> If the select returns a lot of data and you haven't enabled cursors (by
> calling setFetchSize), then the entire SQL response will be loaded in
> memory at once, so there could be an out-of-memory condition on the
> client.

I hear you. This is absolutely not the case though. There is no other exception 
anywhere besides the "An I/O error occured while sending to the backend.". The 
select query eventually returns something between 10 and 50 rows. Also, the 
select query runs from another machine than the one that issues the inserts to 
the data base. I failed to mention in the openings post that simultaneously 
with this select/insert query for this single 22 GB table, thousands if not 
tens of thousands other queries are hitting other tables in the same database. 
There are about 70 other tables, with a combined size of about 40 GB. None of 
those 70 others tables has a size anywhere near that 22GB of the problematic 
table. There is never even a single problem of this kind with any of those 
other tables.

When doing research on the net, it became clear that a lot of these "An I/O 
error..." exceptions are caused by malfunctioning switches or routers in the 
network between the application server(s) and the data base. In our case this 
can hardly be true. As mentioned, a great number of other queries are hitting 
the database. Some of these are very small (exeuction times of about 10 ms), 
while others are quite large (hundreds of lines of SQL with over 12 joins and 
an execution time of several minutes). Not a single one of those results in 
this I/O error.

> If could also be something else entirely; exceeding your max
> connections, something like that.

We indeed ran into that, but I think more as collateral damage. When this 
single select query for the 22 GB table is executing and those inserts start to 
fail, this also starts holding up things.

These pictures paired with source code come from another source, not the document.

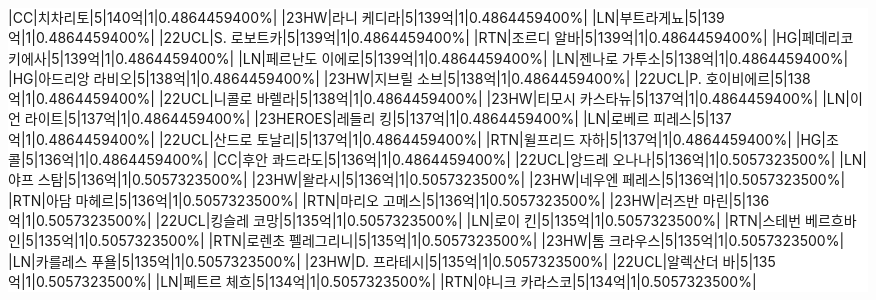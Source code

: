 |CC|치차리토|5|140억|1|0.4864459400%|
|23HW|라니 케디라|5|139억|1|0.4864459400%|
|LN|부트라게뇨|5|139억|1|0.4864459400%|
|22UCL|S. 로보트카|5|139억|1|0.4864459400%|
|RTN|조르디 알바|5|139억|1|0.4864459400%|
|HG|페데리코 키에사|5|139억|1|0.4864459400%|
|LN|페르난도 이에로|5|139억|1|0.4864459400%|
|LN|젠나로 가투소|5|138억|1|0.4864459400%|
|HG|아드리앙 라비오|5|138억|1|0.4864459400%|
|23HW|지브릴 소브|5|138억|1|0.4864459400%|
|22UCL|P. 호이비에르|5|138억|1|0.4864459400%|
|22UCL|니콜로 바렐라|5|138억|1|0.4864459400%|
|23HW|티모시 카스타뉴|5|137억|1|0.4864459400%|
|LN|이언 라이트|5|137억|1|0.4864459400%|
|23HEROES|레들리 킹|5|137억|1|0.4864459400%|
|LN|로베르 피레스|5|137억|1|0.4864459400%|
|22UCL|산드로 토날리|5|137억|1|0.4864459400%|
|RTN|윌프리드 자하|5|137억|1|0.4864459400%|
|HG|조 콜|5|136억|1|0.4864459400%|
|CC|후안 콰드라도|5|136억|1|0.4864459400%|
|22UCL|앙드레 오나나|5|136억|1|0.5057323500%|
|LN|야프 스탐|5|136억|1|0.5057323500%|
|23HW|왈라시|5|136억|1|0.5057323500%|
|23HW|네우엔 페레스|5|136억|1|0.5057323500%|
|RTN|아담 마헤르|5|136억|1|0.5057323500%|
|RTN|마리오 고메스|5|136억|1|0.5057323500%|
|23HW|러즈반 마린|5|136억|1|0.5057323500%|
|22UCL|킹슬레 코망|5|135억|1|0.5057323500%|
|LN|로이 킨|5|135억|1|0.5057323500%|
|RTN|스테번 베르흐바인|5|135억|1|0.5057323500%|
|RTN|로렌초 펠레그리니|5|135억|1|0.5057323500%|
|23HW|톰 크라우스|5|135억|1|0.5057323500%|
|LN|카를레스 푸욜|5|135억|1|0.5057323500%|
|23HW|D. 프라테시|5|135억|1|0.5057323500%|
|22UCL|알렉산더 바|5|135억|1|0.5057323500%|
|LN|페트르 체흐|5|134억|1|0.5057323500%|
|RTN|야니크 카라스코|5|134억|1|0.5057323500%|
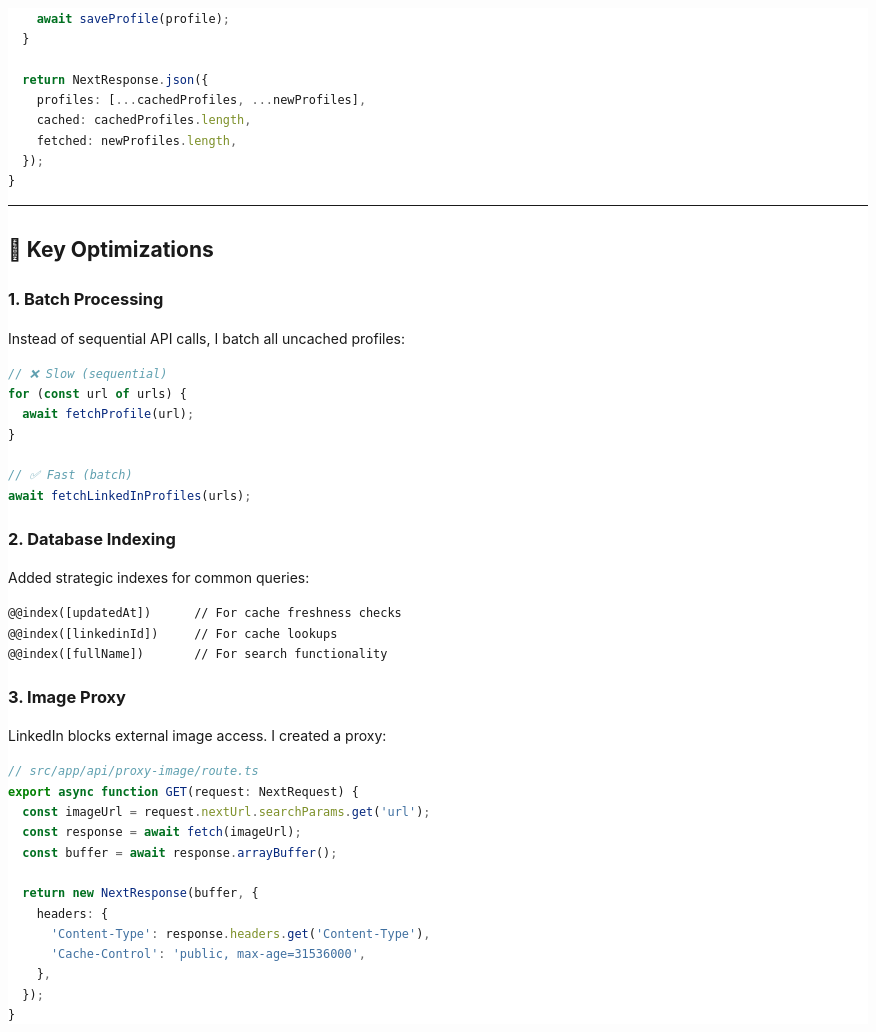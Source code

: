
 ```typescript
    await saveProfile(profile);
  }

  return NextResponse.json({
    profiles: [...cachedProfiles, ...newProfiles],
    cached: cachedProfiles.length,
    fetched: newProfiles.length,
  });
}
```

---

## 🎯 Key Optimizations

### 1. **Batch Processing**
Instead of sequential API calls, I batch all uncached profiles:
```typescript
// ❌ Slow (sequential)
for (const url of urls) {
  await fetchProfile(url);
}

// ✅ Fast (batch)
await fetchLinkedInProfiles(urls);
```

### 2. **Database Indexing**
Added strategic indexes for common queries:
```prisma
@@index([updatedAt])      // For cache freshness checks
@@index([linkedinId])     // For cache lookups
@@index([fullName])       // For search functionality
```

### 3. **Image Proxy**
LinkedIn blocks external image access. I created a proxy:
```typescript
// src/app/api/proxy-image/route.ts
export async function GET(request: NextRequest) {
  const imageUrl = request.nextUrl.searchParams.get('url');
  const response = await fetch(imageUrl);
  const buffer = await response.arrayBuffer();

  return new NextResponse(buffer, {
    headers: {
      'Content-Type': response.headers.get('Content-Type'),
      'Cache-Control': 'public, max-age=31536000',
    },
  });
}
```
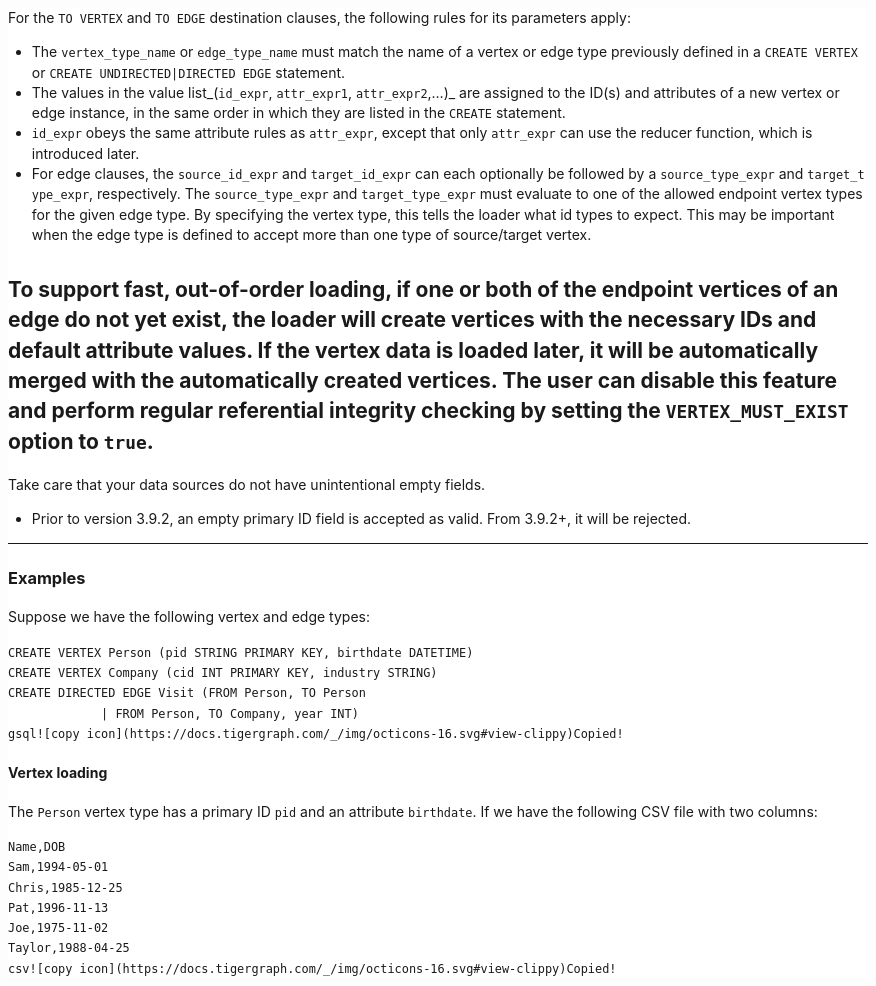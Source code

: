 For the `TO VERTEX` and `TO EDGE` destination clauses, the following rules for its parameters apply:
  * The `vertex_type_name` or `edge_type_name` must match the name of a vertex or edge type previously defined in a `CREATE VERTEX` or `CREATE UNDIRECTED|DIRECTED EDGE` statement.
  * The values in the value list_(`id_expr`, `attr_expr1`, `attr_expr2`,…​)_ are assigned to the ID(s) and attributes of a new vertex or edge instance, in the same order in which they are listed in the `CREATE` statement.
  * `id_expr` obeys the same attribute rules as `attr_expr`, except that only `attr_expr` can use the reducer function, which is introduced later.
  * For edge clauses, the `source_id_expr` and `target_id_expr` can each optionally be followed by a `source_type_expr` and `target_type_expr`, respectively. The `source_type_expr` and `target_type_expr` must evaluate to one of the allowed endpoint vertex types for the given edge type. By specifying the vertex type, this tells the loader what id types to expect. This may be important when the edge type is defined to accept more than one type of source/target vertex.


To support fast, out-of-order loading, **if one or both of the endpoint vertices of an edge do not yet exist, the loader will create vertices with the necessary IDs and default attribute values.** If the vertex data is loaded later, it will be automatically merged with the automatically created vertices. The user can disable this feature and perform regular referential integrity checking by setting the `VERTEX_MUST_EXIST` option to `true`.  
---  
Take care that your data sources do not have unintentional empty fields.
  * Prior to version 3.9.2, an empty primary ID field is accepted as valid. From 3.9.2+, it will be rejected.

  
---  
### [](https://docs.tigergraph.com/gsql-ref/3.9/ddl-and-loading/creating-a-loading-job#_examples)Examples
Suppose we have the following vertex and edge types:
```
CREATE VERTEX Person (pid STRING PRIMARY KEY, birthdate DATETIME)
CREATE VERTEX Company (cid INT PRIMARY KEY, industry STRING)
CREATE DIRECTED EDGE Visit (FROM Person, TO Person
             | FROM Person, TO Company, year INT)
gsql![copy icon](https://docs.tigergraph.com/_/img/octicons-16.svg#view-clippy)Copied!

```

#### [](https://docs.tigergraph.com/gsql-ref/3.9/ddl-and-loading/creating-a-loading-job#_vertex_loading)Vertex loading
The `Person` vertex type has a primary ID `pid` and an attribute `birthdate`. If we have the following CSV file with two columns:
```
Name,DOB
Sam,1994-05-01
Chris,1985-12-25
Pat,1996-11-13
Joe,1975-11-02
Taylor,1988-04-25
csv![copy icon](https://docs.tigergraph.com/_/img/octicons-16.svg#view-clippy)Copied!

```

As a results the 6 writes per second 
start queuing up and requesting more and more connections from our connection 
pool (DBCP as supplied by Apache Tomcat). We had the maximum of our connection 
pool set to a too high value and after a while Postgres responded with a 
message that the connection limit was exceeded. We thereafter lowered the max 
of our connection pool and didn't see that particular message anymore.

So, it seems likely that "An I/O error occured while sending to the backend." 
doet not mean "connection limit exceeded", since the latter message is 
explitely given when this is the case.

> A really good place to start would be to enable tracing on the JDBC
> driver.

That's a good idea indeed. I'll try to enable this and see what it does.

> If the issue is server-side, then you will also want to look at the
> PostgreSQL logs on the server; anything as serious as a backend aborting
> should write an entry in the log.

We studied the PG logs extensively but unfortunately could not really detect 
anything that could point to the problem there.